(Data excerpts)
● ● ● ● ● ● ●
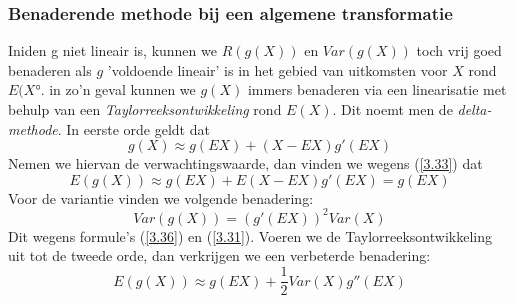 \documentclass[titlepage]{article}
\numberwithin{equation}{section}
\begin{document}
 \subsubsection{Benaderende methode bij een algemene transformatie}
 Iniden g niet lineair is, kunnen we $R(g(X))$ en $Var(g(X))$ toch vrij goed benaderen als $g$ 'voldoende lineair' is in het gebied van uitkomsten voor $X$ rond $E(X°$. in zo'n geval kunnen we $g(X)$ immers benaderen via een linearisatie met behulp van een \textit{Taylorreeksontwikkeling} rond $E(X)$. Dit noemt men de \textit{delta-methode}.\newline
 In eerste orde geldt dat
 \begin{equation}
 	g(X) \approx g(EX) + (X-EX)g'(EX)
 	\label{3.43}
 \end{equation}
 Nemen we hiervan de verwachtingswaarde, dan vinden we wegens (\ref{3.33}) dat
 \begin{equation}
 	E(g(X)) \approx g(EX) + E(X-EX) g'(EX) = g(EX)
 	\label{3.44}
 \end{equation}
 Voor de variantie vinden we volgende benadering:
 \begin{equation}
 	Var(g(X)) = (g'(EX))^2 Var(X)
 	\label{3.45}
 \end{equation}
 Dit wegens formule's (\ref{3.36}) en (\ref{3.31}).\newline
 Voeren we de Taylorreeksontwikkeling uit tot de tweede orde, dan verkrijgen we een verbeterde benadering:
 \begin{equation}
 	E(g(X)) \approx g(EX) + \frac{1}{2} Var(X) g''(EX)
 	\label{3.46}
 \end{equation}
\end{document}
● ● ● ● ● ● ●
Work instruction: Restate the data above exactly, stripping out each image.

Answer for the task:
 \documentclass[titlepage]{article}
\numberwithin{equation}{section}
\begin{document}
 \subsubsection{Benaderende methode bij een algemene transformatie}
 Iniden g niet lineair is, kunnen we $R(g(X))$ en $Var(g(X))$ toch vrij goed benaderen als $g$ 'voldoende lineair' is in het gebied van uitkomsten voor $X$ rond $E(X°$. in zo'n geval kunnen we $g(X)$ immers benaderen via een linearisatie met behulp van een \textit{Taylorreeksontwikkeling} rond $E(X)$. Dit noemt men de \textit{delta-methode}.\newline
 In eerste orde geldt dat
 \begin{equation}
 	g(X) \approx g(EX) + (X-EX)g'(EX)
 	\label{3.43}
 \end{equation}
 Nemen we hiervan de verwachtingswaarde, dan vinden we wegens (\ref{3.33}) dat
 \begin{equation}
 	E(g(X)) \approx g(EX) + E(X-EX) g'(EX) = g(EX)
 	\label{3.44}
 \end{equation}
 Voor de variantie vinden we volgende benadering:
 \begin{equation}
 	Var(g(X)) = (g'(EX))^2 Var(X)
 	\label{3.45}
 \end{equation}
 Dit wegens formule's (\ref{3.36}) en (\ref{3.31}).\newline
 Voeren we de Taylorreeksontwikkeling uit tot de tweede orde, dan verkrijgen we een verbeterde benadering:
 \begin{equation}
 	E(g(X)) \approx g(EX) + \frac{1}{2} Var(X) g''(EX)
 	\label{3.46}
 \end{equation}
\end{document}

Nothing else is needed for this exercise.